Fig 1. — MR axial images that demonstrate the presence of CMBs. The *white arrows* indicate the CMBs.

Microbleeds were classified in each cerebral hemisphere (and for infratentorial lesions, these were considered in the right/left cerebellum of right/left side of the brain stem) as absent (grade 1), mild (grade 2; total number of microbleeds, 1–2), moderate (grade 3; total number of microbleeds, 3–10), and severe (grade 4; total number of microbleeds, >10), according to Lee and colleagues.³⁴

Carotid Artery Plaque Classification

A single experienced radiologist (L.S., 10 years of experience), blinded to the clinical information and MR brain analysis, performed all MDCTA measurements.
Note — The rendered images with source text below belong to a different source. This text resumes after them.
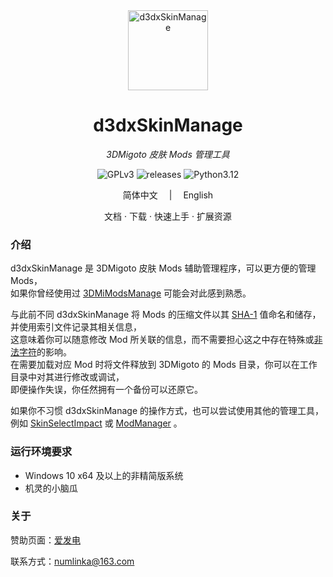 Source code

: <div align="center">
  <a style="text-decoration:none" href="https://d3dxskinmanage.numlinka.com">
    <img width="128px" src="favicon.ico" alt="d3dxSkinManage">
  </a>
</dev>

<div align="center">

  # d3dxSkinManage

  _3DMigoto 皮肤 Mods 管理工具_

</div>

<div align="center">
  <a style="text-decoration:none" href="https://www.gnu.org/licenses/gpl-3.0.zh-cn.html">
    <img src="https://img.shields.io/badge/License-GPLv3-lightblue" alt="GPLv3"/>
  </a>
  <a style="text-decoration:none" href="https://github.com/numlinka/d3dxSkinManage/releases">
    <img src="https://img.shields.io/badge/releases-1.5.27-lightblue" alt="releases"/>
  </a>
  <a style="text-decoration:none" href="https://www.python.org/downloads/release/python-3120/">
    <img src="https://img.shields.io/badge/Python-3.12-lightblue" alt="Python3.12"/>
  </a>
</div>

<p></p>

<div align="center">
  简体中文
  　|　
  <a style="text-decoration:none" href="https://translate.google.com/?sl=en&text=Nothing">
    English
  </a>
</div>

<p></p>

<div align="center">
  <a style="text-decoration:none" href="https://d3dxskinmanage.numlinka.com/#/">
    文档
  </a>
  ·
  <a style="text-decoration:none" href="https://d3dxskinmanage.numlinka.com/#/downloads/d3dx-skin-manage">
    下载
  </a>
  ·
  <a style="text-decoration:none" href="https://d3dxskinmanage.numlinka.com/#/help/tutorial-1.5.x">
    快速上手
  </a>
  ·
  <a style="text-decoration:none" href="https://d3dxskinmanage.numlinka.com/#/downloads/resources">
    扩展资源
  </a>
</div>

<p></p>

<div align="left" style="max-width: 1000px;">

### 介绍

d3dxSkinManage 是 3DMigoto 皮肤 Mods 辅助管理程序，可以更方便的管理 Mods，<br/>
如果你曾经使用过 [3DMiModsManage](https://d3dxskinmanage.numlinka.com/#/downloads/3dmi-mods-manage) 可能会对此感到熟悉。

与此前不同 d3dxSkinManage 将 Mods 的压缩文件以其 [SHA-1](https://baike.baidu.com/item/SHA-1) 值命名和储存，并使用索引文件记录其相关信息，<br/>
这意味着你可以随意修改 Mod 所关联的信息，而不需要担心这之中存在特殊或[非法字符](https://baike.baidu.com/item/%E9%9D%9E%E6%B3%95%E5%AD%97%E7%AC%A6)的影响。<br/>
在需要加载对应 Mod 时将文件释放到 3DMigoto 的 Mods 目录，你可以在工作目录中对其进行修改或调试，<br/>
即便操作失误，你任然拥有一个备份可以还原它。

如果你不习惯 d3dxSkinManage 的操作方式，也可以尝试使用其他的管理工具，<br/>
例如 [SkinSelectImpact](https://gamebanana.com/tools/12839) 或 [ModManager](https://d3dxskinmanage.numlinka.com/#/others/modmanager) 。


### 运行环境要求

- Windows 10 x64 及以上的非精简版系统
- 机灵的小脑瓜


### 关于

赞助页面：[爱发电](https://afdian.net/a/numlinka)

联系方式：numlinka@163.com

</div>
MDCTA axial images were analyzed, with a varying magnification from 120%–400%, in comparison with the acquisition. Window parameters (width and level) were not preset.^18,35 We categorized different types of plaques, dividing them into fatty plaques, with attenuation <60 HU; mixed plaques, with attenuation between 60–120 HU; and calcified plaques, with attenuation >130 HU (Fig 2 ). To measure HU value, a circular or elliptical ROI cursor in the predominant area of plaque was used by the method outlined according to Saba et al.¹² Regions of beam hardening in calcified areas were also excluded. The radiologist took the measurements at the point of major stenosis, which was identified by elaborating oblique axial images normal to the ICA lumen centerline.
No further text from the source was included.